Many items required at a funeral are not typically part of preneed contracts, including interment charges, flowers, vaults and more. When the funeral home charges families for services that were not covered, family members start looking for the interest from a trust account. Unfortunately, under current law the interest will not be used to cover services not included in the original contract, even if it is more than enough to cover price inflation on the covered items. The funeral home may keep the excess interest, and families often pay taxes on interest they never see.

Other states have passed reforms to their funeral laws to curb some of the worst abuses in the preneed and at-need markets, including prohibitions on finance charges for preneed contracts and fair refund policies for both funeral and cemetery contracts. California created a single state agency to ensure fair regulation of all aspects of the funeral including cemetery practices, while Georgia now requires funeral homes, cemeteries and casket companies to meet the same regulations, and regulates preneed monument sales. New York State prohibits insurance backed preneed contracts, and many states require funeral homes and cemeteries to place in trust all the money a consumer pays in to a preneed contract. California sets a small administrative fee and consumers can get their money back with interest.

RECOMMENDATIONS

Consolidate funeral regulation into a single agency designed to assure regulation of all funeral services, preneed services and both preneed and at-need monument sales. The agency should provide accessible consumer information regarding complaints, inspections, and prices.

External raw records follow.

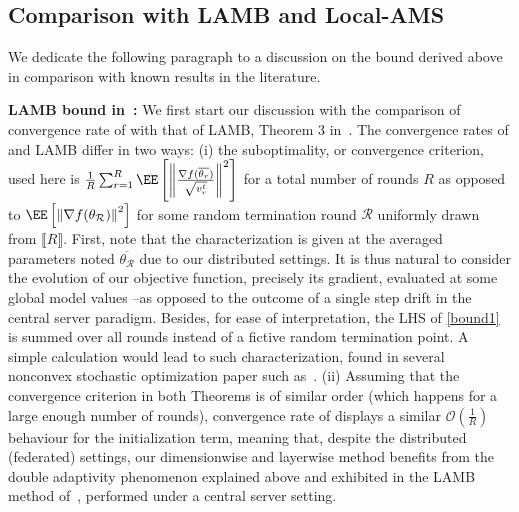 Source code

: \documentclass[11pt]{article}
\begin{document}
\subsection{Comparison with LAMB and Local-AMS}

We dedicate the following paragraph to a discussion on the bound derived above in comparison with known results in the literature.

\vspace{0.05in}
\textbf{LAMB bound in~\citet{you2019large}: }
We first start our discussion with the comparison of convergence rate of \algo with that of LAMB, Theorem 3 in~\citep{you2019large}. 
The convergence rates of \algo and LAMB differ in two ways: (i) the suboptimality, or convergence criterion, used here is $\frac{1}{R}\sum_{r=1}^R  \EE\left[ \left\| \frac{\nabla f(\overline{\theta_r})}{\sqrt{ v_r^t}}   \right \|^2 \right]$ for a total number of rounds $R$ as opposed to $ \EE\left[ \left\| \nabla f(\theta_\mathcal{R}) \right \|^2 \right] $ for some random termination round $\mathcal{R}$ uniformly drawn from $\llbracket R \rrbracket$.
First, note that the characterization is given at the averaged parameters noted $\overline{\theta_\mathcal{R}}$ due to our distributed settings. 
It is thus natural to consider the evolution of our objective function, precisely its gradient, evaluated at some global model values --as opposed to the outcome of a single step drift in the central server paradigm. 
Besides, for ease of interpretation, the LHS of \eqref{bound1} is summed over all rounds instead of a fictive random termination point. A simple calculation would lead to such characterization, found in several nonconvex stochastic optimization paper such as~\citep{ghadimi2013stochastic}.
(ii)  Assuming that the convergence criterion in both Theorems is of similar order (which happens for a large enough number of rounds), convergence rate of \algo displays a similar $\mathcal{O}(\frac{1}{R})$ behaviour for the initialization term, meaning that, despite the distributed (federated) settings, our dimensionwise and layerwise method benefits from the double adaptivity phenomenon explained above and exhibited in the LAMB method of~\citep{you2019large}, performed under a central server setting.
\end{document}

Reform preneed laws to ensure consumer value for the money invested and contract portability

  • Give consumers a 30 day cancellation period for all preneed contracts.
  • Prohibit preneed contracts backed by insurance policies where premium payments exceed the face amount of the policy.
  • Guarantee consumers who cancel a preneed contract after 30 days a full refund of all payments plus interest, less a nominal administrative fee, since no services have been provided. Require minimum cash surrender values for insurance backed contracts to be equivalent to refunds available from a trust-backed preneed contract.
  • Standardize preneed contracts. Require this standard contract to provide for reasonable consumer modification of funeral services at need without penalty.
  • Require all preneed contracts to be fully transferable, including both principal and interest earned over time.
  • Restore previous Texas prohibition against finance charges for the time purchase of funeral-related products and services that will not be delivered at the time of purchase.
  • Require insurance companies to pay any benefits in excess of the cost of the funeral at time of death to the deceased’s estate or a named beneficiary other than the funeral home.